Description of the task: Each entry must come back word for word; drop the images as you go.
*** Excerpted data
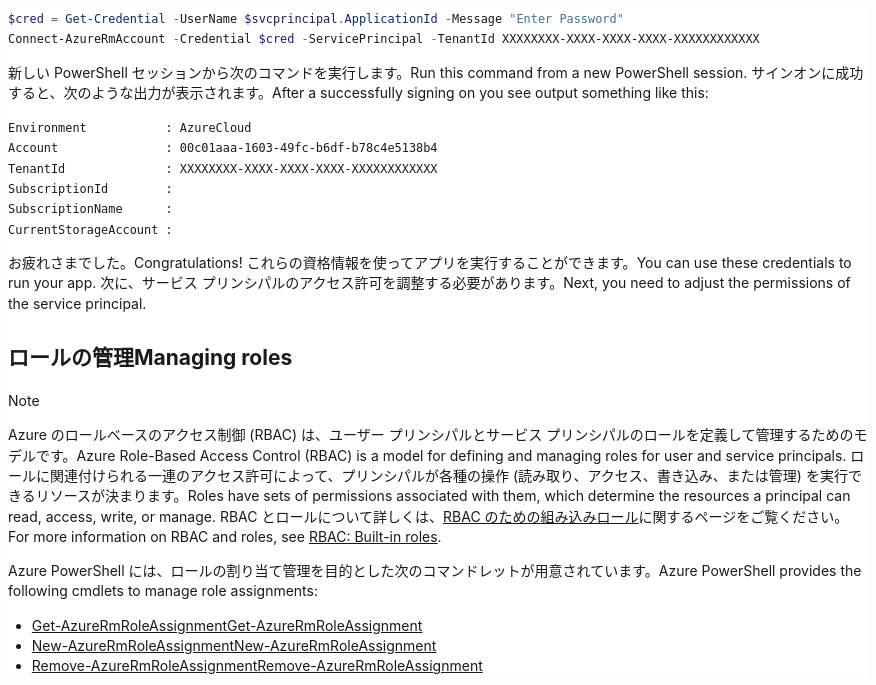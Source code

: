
 ```powershell
$cred = Get-Credential -UserName $svcprincipal.ApplicationId -Message "Enter Password"
Connect-AzureRmAccount -Credential $cred -ServicePrincipal -TenantId XXXXXXXX-XXXX-XXXX-XXXX-XXXXXXXXXXXX
```

<span data-ttu-id="8e91f-133">新しい PowerShell セッションから次のコマンドを実行します。</span><span class="sxs-lookup"><span data-stu-id="8e91f-133">Run this command from a new PowerShell session.</span></span> <span data-ttu-id="8e91f-134">サインオンに成功すると、次のような出力が表示されます。</span><span class="sxs-lookup"><span data-stu-id="8e91f-134">After a successfully signing on you see output something like this:</span></span>

```
Environment           : AzureCloud
Account               : 00c01aaa-1603-49fc-b6df-b78c4e5138b4
TenantId              : XXXXXXXX-XXXX-XXXX-XXXX-XXXXXXXXXXXX
SubscriptionId        :
SubscriptionName      :
CurrentStorageAccount :
```

<span data-ttu-id="8e91f-135">お疲れさまでした。</span><span class="sxs-lookup"><span data-stu-id="8e91f-135">Congratulations!</span></span> <span data-ttu-id="8e91f-136">これらの資格情報を使ってアプリを実行することができます。</span><span class="sxs-lookup"><span data-stu-id="8e91f-136">You can use these credentials to run your app.</span></span> <span data-ttu-id="8e91f-137">次に、サービス プリンシパルのアクセス許可を調整する必要があります。</span><span class="sxs-lookup"><span data-stu-id="8e91f-137">Next, you need to adjust the permissions of the service principal.</span></span>

## <a name="managing-roles"></a><span data-ttu-id="8e91f-138">ロールの管理</span><span class="sxs-lookup"><span data-stu-id="8e91f-138">Managing roles</span></span>

> [!NOTE]
> <span data-ttu-id="8e91f-139">Azure のロールベースのアクセス制御 (RBAC) は、ユーザー プリンシパルとサービス プリンシパルのロールを定義して管理するためのモデルです。</span><span class="sxs-lookup"><span data-stu-id="8e91f-139">Azure Role-Based Access Control (RBAC) is a model for defining and managing roles for user and service principals.</span></span> <span data-ttu-id="8e91f-140">ロールに関連付けられる一連のアクセス許可によって、プリンシパルが各種の操作 (読み取り、アクセス、書き込み、または管理) を実行できるリソースが決まります。</span><span class="sxs-lookup"><span data-stu-id="8e91f-140">Roles have sets of permissions associated with them, which determine the resources a principal can read, access, write, or manage.</span></span> <span data-ttu-id="8e91f-141">RBAC とロールについて詳しくは、[RBAC のための組み込みロール](/azure/active-directory/role-based-access-built-in-roles)に関するページをご覧ください。</span><span class="sxs-lookup"><span data-stu-id="8e91f-141">For more information on RBAC and roles, see [RBAC: Built-in roles](/azure/active-directory/role-based-access-built-in-roles).</span></span>

<span data-ttu-id="8e91f-142">Azure PowerShell には、ロールの割り当て管理を目的とした次のコマンドレットが用意されています。</span><span class="sxs-lookup"><span data-stu-id="8e91f-142">Azure PowerShell provides the following cmdlets to manage role assignments:</span></span>

* [<span data-ttu-id="8e91f-143">Get-AzureRmRoleAssignment</span><span class="sxs-lookup"><span data-stu-id="8e91f-143">Get-AzureRmRoleAssignment</span></span>](/powershell/module/azurerm.resources/get-azurermroleassignment)
* [<span data-ttu-id="8e91f-144">New-AzureRmRoleAssignment</span><span class="sxs-lookup"><span data-stu-id="8e91f-144">New-AzureRmRoleAssignment</span></span>](/powershell/module/azurerm.resources/new-azurermroleassignment)
* [<span data-ttu-id="8e91f-145">Remove-AzureRmRoleAssignment</span><span class="sxs-lookup"><span data-stu-id="8e91f-145">Remove-AzureRmRoleAssignment</span></span>](/powershell/module/azurerm.resources/remove-azurermroleassignment)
******
Written answer:
Source code

:
 ```powershell
$cred = Get-Credential -UserName $svcprincipal.ApplicationId -Message "Enter Password"
Connect-AzureRmAccount -Credential $cred -ServicePrincipal -TenantId XXXXXXXX-XXXX-XXXX-XXXX-XXXXXXXXXXXX
```

<span data-ttu-id="8e91f-133">新しい PowerShell セッションから次のコマンドを実行します。</span><span class="sxs-lookup"><span data-stu-id="8e91f-133">Run this command from a new PowerShell session.</span></span> <span data-ttu-id="8e91f-134">サインオンに成功すると、次のような出力が表示されます。</span><span class="sxs-lookup"><span data-stu-id="8e91f-134">After a successfully signing on you see output something like this:</span></span>

```
Environment           : AzureCloud
Account               : 00c01aaa-1603-49fc-b6df-b78c4e5138b4
TenantId              : XXXXXXXX-XXXX-XXXX-XXXX-XXXXXXXXXXXX
SubscriptionId        :
SubscriptionName      :
CurrentStorageAccount :
```

<span data-ttu-id="8e91f-135">お疲れさまでした。</span><span class="sxs-lookup"><span data-stu-id="8e91f-135">Congratulations!</span></span> <span data-ttu-id="8e91f-136">これらの資格情報を使ってアプリを実行することができます。</span><span class="sxs-lookup"><span data-stu-id="8e91f-136">You can use these credentials to run your app.</span></span> <span data-ttu-id="8e91f-137">次に、サービス プリンシパルのアクセス許可を調整する必要があります。</span><span class="sxs-lookup"><span data-stu-id="8e91f-137">Next, you need to adjust the permissions of the service principal.</span></span>

## <a name="managing-roles"></a><span data-ttu-id="8e91f-138">ロールの管理</span><span class="sxs-lookup"><span data-stu-id="8e91f-138">Managing roles</span></span>

> [!NOTE]
> <span data-ttu-id="8e91f-139">Azure のロールベースのアクセス制御 (RBAC) は、ユーザー プリンシパルとサービス プリンシパルのロールを定義して管理するためのモデルです。</span><span class="sxs-lookup"><span data-stu-id="8e91f-139">Azure Role-Based Access Control (RBAC) is a model for defining and managing roles for user and service principals.</span></span> <span data-ttu-id="8e91f-140">ロールに関連付けられる一連のアクセス許可によって、プリンシパルが各種の操作 (読み取り、アクセス、書き込み、または管理) を実行できるリソースが決まります。</span><span class="sxs-lookup"><span data-stu-id="8e91f-140">Roles have sets of permissions associated with them, which determine the resources a principal can read, access, write, or manage.</span></span> <span data-ttu-id="8e91f-141">RBAC とロールについて詳しくは、[RBAC のための組み込みロール](/azure/active-directory/role-based-access-built-in-roles)に関するページをご覧ください。</span><span class="sxs-lookup"><span data-stu-id="8e91f-141">For more information on RBAC and roles, see [RBAC: Built-in roles](/azure/active-directory/role-based-access-built-in-roles).</span></span>

<span data-ttu-id="8e91f-142">Azure PowerShell には、ロールの割り当て管理を目的とした次のコマンドレットが用意されています。</span><span class="sxs-lookup"><span data-stu-id="8e91f-142">Azure PowerShell provides the following cmdlets to manage role assignments:</span></span>

* [<span data-ttu-id="8e91f-143">Get-AzureRmRoleAssignment</span><span class="sxs-lookup"><span data-stu-id="8e91f-143">Get-AzureRmRoleAssignment</span></span>](/powershell/module/azurerm.resources/get-azurermroleassignment)
* [<span data-ttu-id="8e91f-144">New-AzureRmRoleAssignment</span><span class="sxs-lookup"><span data-stu-id="8e91f-144">New-AzureRmRoleAssignment</span></span>](/powershell/module/azurerm.resources/new-azurermroleassignment)
* [<span data-ttu-id="8e91f-145">Remove-AzureRmRoleAssignment</span><span class="sxs-lookup"><span data-stu-id="8e91f-145">Remove-AzureRmRoleAssignment</span></span>](/powershell/module/azurerm.resources/remove-azurermroleassignment)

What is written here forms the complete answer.